Of course, there has been occassions when I've heard some piece of mine played way too fast or (more often) way too slow, which doesn't sound right at all to me. But still, the people who heard it for the first time seem to like it. Perhaps if I would listen to these interpretations again years from now, when I have forgotten my own interpretation, then I might like them...
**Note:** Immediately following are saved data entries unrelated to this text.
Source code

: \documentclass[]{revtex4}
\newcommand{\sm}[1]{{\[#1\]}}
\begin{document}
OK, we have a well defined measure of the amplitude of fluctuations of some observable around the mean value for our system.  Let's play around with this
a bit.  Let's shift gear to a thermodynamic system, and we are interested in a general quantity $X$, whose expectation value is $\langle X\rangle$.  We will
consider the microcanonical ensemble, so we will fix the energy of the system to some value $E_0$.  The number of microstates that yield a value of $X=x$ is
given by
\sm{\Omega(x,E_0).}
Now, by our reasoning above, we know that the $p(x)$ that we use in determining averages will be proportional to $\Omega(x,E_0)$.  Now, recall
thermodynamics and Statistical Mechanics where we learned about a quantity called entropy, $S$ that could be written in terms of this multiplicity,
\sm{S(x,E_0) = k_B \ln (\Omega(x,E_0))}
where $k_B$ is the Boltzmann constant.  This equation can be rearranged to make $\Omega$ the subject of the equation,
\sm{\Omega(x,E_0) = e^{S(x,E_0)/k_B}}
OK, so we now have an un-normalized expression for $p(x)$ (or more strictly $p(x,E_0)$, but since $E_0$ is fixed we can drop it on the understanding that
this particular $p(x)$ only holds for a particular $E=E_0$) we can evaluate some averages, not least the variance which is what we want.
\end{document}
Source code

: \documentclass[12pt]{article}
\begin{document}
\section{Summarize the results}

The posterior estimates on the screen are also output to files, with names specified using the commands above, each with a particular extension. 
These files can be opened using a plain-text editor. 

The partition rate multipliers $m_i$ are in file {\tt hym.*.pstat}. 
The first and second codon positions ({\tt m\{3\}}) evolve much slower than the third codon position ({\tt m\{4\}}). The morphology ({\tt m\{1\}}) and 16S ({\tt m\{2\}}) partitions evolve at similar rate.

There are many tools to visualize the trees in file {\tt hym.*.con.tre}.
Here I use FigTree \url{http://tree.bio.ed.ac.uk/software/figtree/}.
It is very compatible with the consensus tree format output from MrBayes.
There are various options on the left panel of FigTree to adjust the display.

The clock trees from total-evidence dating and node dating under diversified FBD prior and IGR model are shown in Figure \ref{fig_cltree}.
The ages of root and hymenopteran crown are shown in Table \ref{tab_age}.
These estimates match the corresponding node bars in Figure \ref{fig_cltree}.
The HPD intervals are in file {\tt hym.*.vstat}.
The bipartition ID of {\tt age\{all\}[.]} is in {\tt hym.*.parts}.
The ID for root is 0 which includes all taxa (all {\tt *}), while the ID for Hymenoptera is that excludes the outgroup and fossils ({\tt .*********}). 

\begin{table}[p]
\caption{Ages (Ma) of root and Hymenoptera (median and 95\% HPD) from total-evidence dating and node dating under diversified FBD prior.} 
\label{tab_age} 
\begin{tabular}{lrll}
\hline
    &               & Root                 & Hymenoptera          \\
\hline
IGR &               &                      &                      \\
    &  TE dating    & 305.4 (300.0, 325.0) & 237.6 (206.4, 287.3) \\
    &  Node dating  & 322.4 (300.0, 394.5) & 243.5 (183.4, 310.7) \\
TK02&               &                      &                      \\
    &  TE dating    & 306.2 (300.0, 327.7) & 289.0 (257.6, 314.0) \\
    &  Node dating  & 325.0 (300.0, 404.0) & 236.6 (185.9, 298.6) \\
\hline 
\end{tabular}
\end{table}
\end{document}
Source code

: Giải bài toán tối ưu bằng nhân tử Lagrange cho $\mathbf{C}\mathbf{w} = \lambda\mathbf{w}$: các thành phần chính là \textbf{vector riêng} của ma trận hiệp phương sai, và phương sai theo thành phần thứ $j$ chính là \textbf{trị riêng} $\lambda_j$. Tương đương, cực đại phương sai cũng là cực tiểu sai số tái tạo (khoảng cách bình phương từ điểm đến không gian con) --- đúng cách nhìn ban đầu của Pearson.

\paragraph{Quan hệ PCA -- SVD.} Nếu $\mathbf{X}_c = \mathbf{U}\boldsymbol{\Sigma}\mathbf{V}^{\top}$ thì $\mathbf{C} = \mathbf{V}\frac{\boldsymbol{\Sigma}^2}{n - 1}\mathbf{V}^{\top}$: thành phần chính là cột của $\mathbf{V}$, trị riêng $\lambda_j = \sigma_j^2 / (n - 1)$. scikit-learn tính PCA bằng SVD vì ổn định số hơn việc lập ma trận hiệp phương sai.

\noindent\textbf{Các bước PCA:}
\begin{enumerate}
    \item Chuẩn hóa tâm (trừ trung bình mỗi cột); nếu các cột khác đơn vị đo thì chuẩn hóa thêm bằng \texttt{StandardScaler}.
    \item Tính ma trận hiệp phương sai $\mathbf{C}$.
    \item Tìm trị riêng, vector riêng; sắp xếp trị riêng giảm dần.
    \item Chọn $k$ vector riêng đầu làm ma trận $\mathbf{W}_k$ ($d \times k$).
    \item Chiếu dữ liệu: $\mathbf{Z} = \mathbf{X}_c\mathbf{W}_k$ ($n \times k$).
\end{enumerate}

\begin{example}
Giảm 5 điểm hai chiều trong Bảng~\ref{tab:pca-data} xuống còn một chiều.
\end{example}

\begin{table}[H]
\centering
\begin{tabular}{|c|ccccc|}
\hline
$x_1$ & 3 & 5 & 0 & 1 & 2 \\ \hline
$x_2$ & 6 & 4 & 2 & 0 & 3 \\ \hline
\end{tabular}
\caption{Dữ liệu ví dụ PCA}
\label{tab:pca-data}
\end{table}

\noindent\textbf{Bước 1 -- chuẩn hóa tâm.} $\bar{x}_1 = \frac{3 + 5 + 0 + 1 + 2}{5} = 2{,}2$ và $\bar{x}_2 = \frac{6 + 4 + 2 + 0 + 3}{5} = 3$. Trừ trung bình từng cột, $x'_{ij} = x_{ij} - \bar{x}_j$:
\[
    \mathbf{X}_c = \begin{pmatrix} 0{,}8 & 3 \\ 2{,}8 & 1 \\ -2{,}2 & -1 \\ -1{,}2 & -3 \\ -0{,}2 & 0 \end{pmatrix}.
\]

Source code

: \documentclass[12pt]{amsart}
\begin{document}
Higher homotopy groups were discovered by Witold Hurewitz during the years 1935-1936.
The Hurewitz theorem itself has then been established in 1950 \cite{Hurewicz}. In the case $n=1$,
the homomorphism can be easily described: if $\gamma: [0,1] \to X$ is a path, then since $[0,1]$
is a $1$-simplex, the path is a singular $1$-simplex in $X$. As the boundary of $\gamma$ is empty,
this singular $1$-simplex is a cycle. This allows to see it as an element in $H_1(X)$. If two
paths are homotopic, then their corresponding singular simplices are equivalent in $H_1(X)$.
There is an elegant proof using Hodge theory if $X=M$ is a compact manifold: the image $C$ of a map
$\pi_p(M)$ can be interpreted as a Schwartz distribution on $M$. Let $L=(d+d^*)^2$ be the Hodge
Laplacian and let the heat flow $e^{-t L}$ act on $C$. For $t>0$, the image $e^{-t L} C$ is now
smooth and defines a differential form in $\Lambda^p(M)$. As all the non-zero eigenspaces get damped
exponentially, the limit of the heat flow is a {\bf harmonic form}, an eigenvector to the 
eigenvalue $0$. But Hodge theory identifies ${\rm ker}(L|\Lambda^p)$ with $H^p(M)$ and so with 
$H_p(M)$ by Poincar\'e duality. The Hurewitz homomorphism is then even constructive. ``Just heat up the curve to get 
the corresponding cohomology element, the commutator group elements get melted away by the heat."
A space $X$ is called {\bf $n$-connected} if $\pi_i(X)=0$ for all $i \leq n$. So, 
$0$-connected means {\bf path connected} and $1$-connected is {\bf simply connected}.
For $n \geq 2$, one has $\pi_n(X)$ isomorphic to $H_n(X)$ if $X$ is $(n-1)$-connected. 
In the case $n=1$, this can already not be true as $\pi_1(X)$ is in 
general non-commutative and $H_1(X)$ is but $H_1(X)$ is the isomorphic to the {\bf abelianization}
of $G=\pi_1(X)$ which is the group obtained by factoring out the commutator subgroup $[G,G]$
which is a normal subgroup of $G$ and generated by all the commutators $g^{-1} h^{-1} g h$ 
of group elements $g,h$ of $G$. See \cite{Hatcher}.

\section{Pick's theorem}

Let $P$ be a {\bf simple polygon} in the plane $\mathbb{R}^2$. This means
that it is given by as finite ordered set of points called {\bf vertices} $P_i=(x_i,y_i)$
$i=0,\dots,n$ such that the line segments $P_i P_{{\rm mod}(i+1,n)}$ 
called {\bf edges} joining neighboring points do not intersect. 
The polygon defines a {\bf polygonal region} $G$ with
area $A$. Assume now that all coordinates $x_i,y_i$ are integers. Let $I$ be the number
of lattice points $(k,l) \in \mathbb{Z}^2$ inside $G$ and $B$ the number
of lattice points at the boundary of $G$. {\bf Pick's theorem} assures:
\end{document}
Back to Chopin. I played this etude a while ago and found that the metronome mark of 66 was way too fast for me. To me the music speaks about something completely different, something that requires a slower tempo. About the fast runs, I never even considered the possibility to play them in tempo, it seemed so obvious that the tempo must be stretched at those points. I mostly saw the etude as an exercise in musical expression and keeping together long melodic lines. (By choosing a faster tempo this does get easier and by doing so the etude loses a bit of it's effect IMO.) To me the fast runs seemed to take this exercise a step further. The challenge is not to play them fast, the challenge is to slow down to a playable tempo without breaking the musical continuity. The ridiculous amount of notes in such a short timespace tells me that this is how Chopin would have thought of it as well. If you manage to do this convincingly, then you have learned the lesson of this etude.